Let $\{Y_n:n\geq 1\}$ be a sequence of mutually independent, identically distributed random variables satisfying $E[Y_1]<\infty$. Set $X_n=\sum_{m=1}^n Y_m$ for $n\geq 1$. The Weak Law of Large Numbers says that

$$P\left(\left|\frac{X_n}{n}-E[Y_1]\right|\geq \epsilon\right)\rightarrow 0\;\;\;\text{for all } \epsilon>0.$$

In fact,

$$\lim_{n\rightarrow \infty} E\left[\left|\frac{X_n}{n}-E[Y_1]\right|\right]=0,\;\;\;\;\;\;(1.3.3)$$

from which the above follows as an application of Markov's inequality.

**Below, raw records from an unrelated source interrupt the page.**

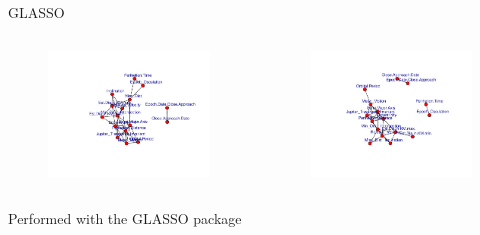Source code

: \documentclass{beamer}
\begin{document}
\begin{frame}{GLASSO}
\begin{columns}
  \begin{figure}[b]{\textwidth}
    \centering
    \includegraphics[width=\textwidth]{Pic/GLASSO_0.1.pdf}
  \end{figure} 
  \begin{figure}[b]{\textwidth}
    \centering
    \includegraphics[width=\textwidth]{Pic/GLASSO_0.2.pdf}
  \end{figure}
\end{columns}
\begin{center}
Performed with the GLASSO package \cite{glasso}
\end{center}
\end{frame}
\end{document}
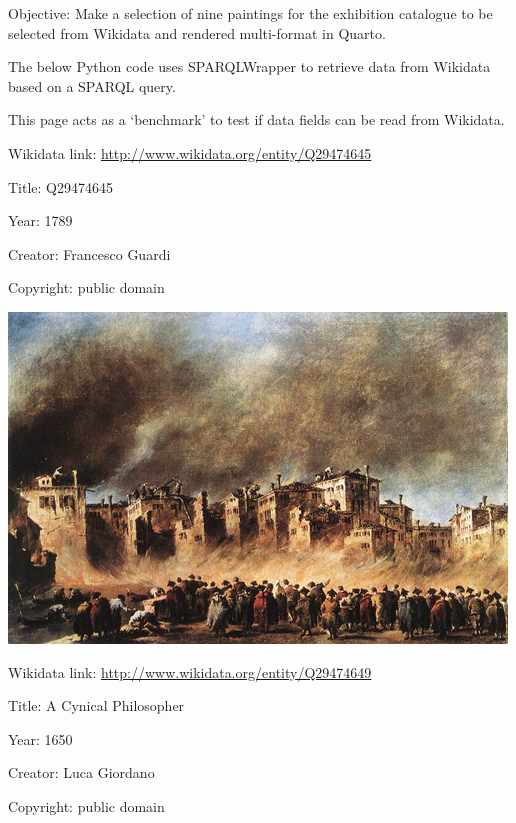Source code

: \documentclass[
  letterpaper,
]{book}
\begin{document}
Objective: Make a selection of nine paintings for the exhibition
catalogue to be selected from Wikidata and rendered multi-format in
Quarto.

The below Python code uses SPARQLWrapper to retrieve data from Wikidata
based on a SPARQL query.

This page acts as a `benchmark' to test if data fields can be read from
Wikidata.

Wikidata link: \url{http://www.wikidata.org/entity/Q29474645}

Title: Q29474645

Year: 1789

Creator: Francesco Guardi

Copyright: public domain

\includegraphics{painting-collection_files/figure-pdf/cell-2-output-2.png}

Wikidata link: \url{http://www.wikidata.org/entity/Q29474649}

Title: A Cynical Philosopher

Year: 1650

Creator: Luca Giordano

Copyright: public domain
\end{document}
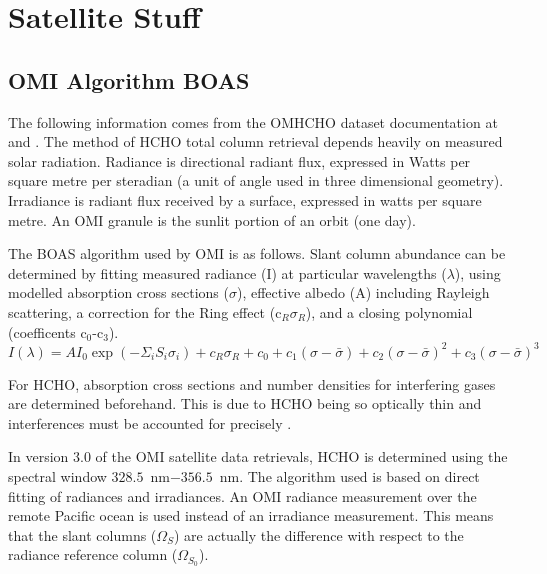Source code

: \section{Satellite Stuff}
  \label{SuppNotes:Satellite}
  \subsection{OMI Algorithm BOAS}
    \label{SuppNotes:Satellite:OMI_BOAS}
    The following information comes from the OMHCHO dataset documentation at \citet{Kurosu2014} and \citet{Chance2002}.
    The method of HCHO total column retrieval depends heavily on measured solar radiation.
    Radiance is directional radiant flux, expressed in Watts per square metre per steradian (a unit of angle used in three dimensional geometry).
    Irradiance is radiant flux received by a surface, expressed in watts per square metre.
    An OMI granule is the sunlit portion of an orbit (one day).
    
    The BOAS algorithm used by OMI is as follows.
    Slant column abundance can be determined by fitting measured radiance (I) at particular wavelengths ($\lambda$), using modelled absorption cross sections ($\sigma$), effective albedo (A) including Rayleigh scattering, a correction for the Ring effect (c$_R\sigma_R$), and a closing polynomial (coefficents c$_0$-c$_3$).
    \begin{equation}
    \label{ch_HCHO:eqn:BOAS_HCHO}
    I(\lambda)  = A I_0 \exp {\left( - \Sigma_i S_i \sigma_i \right) } + c_R\sigma_R + c_0 + c_1(\sigma-\bar{\sigma}) + c_2(\sigma - \bar{\sigma})^2 + c_3(\sigma - \bar{\sigma})^3 
    \end{equation}
    
    For HCHO, absorption cross sections and number densities for interfering gases are determined beforehand.
    This is due to HCHO being so optically thin and interferences must be accounted for precisely \citep{Chance2002}.
    
    In version 3.0 of the OMI satellite data retrievals, HCHO is determined using the spectral window $328.5$~nm$ - 356.5$~nm. 
    The algorithm used is based on direct fitting of radiances and irradiances.
    An OMI radiance measurement over the remote Pacific ocean is used instead of an irradiance measurement.
    This means that the slant columns ($\Omega_S$) are actually the difference with respect to the radiance reference column ($\Omega_{S_0}$).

Here are steps which lead to (1.3.3).

(a) First reduce to the case when $E[Y_1]=0$. Next, asume that $E[Y_1^2]<\infty$, and show that

$$E\left[\left|\frac{X_n}{n}\right|\right]^2 \leq E\left[\left|\frac{X_n}{n}\right|^2\right]=\frac{E[Y_1^2]}{n}.$$

Hence the result is proved when $Y_1$ has a finite second moment.

(b) Given $R>0$, set $Y_n^{(R)}=Y_n\textbf{1}_{[0,R)}(|Y_n|)-E[Y_n, |Y_n|<R]$ and $X_n^{(R)}=\sum_{m=1}^nY_m^{(R)}$ Note that, for any $R>0,$

$$E\left[\left|\frac{X_n}{n}\right|\right]\leq E\left[\left|\frac{X_n^{(R)}}{n}\right|\right]+E\left[\left|\frac{X_n-X_n^{(R)}}{n}\right|\right]\leq\sqrt{E\left[\left(\frac{X_n^{(R)}}{n}\right)^2\right]}+2E[|Y_1|, |Y_1|\geq R]\leq \frac{R}{\sqrt{n}}+2E[|Y_1|, |Y_1|\geq R],$$

and use this, together with the Monotone Convergence Theorem, to complete the proof of $(1.3.3)$

I have succesfully solved part (a) but I'm stuck now in part (b). My question therefore is: how do I solve part (b)?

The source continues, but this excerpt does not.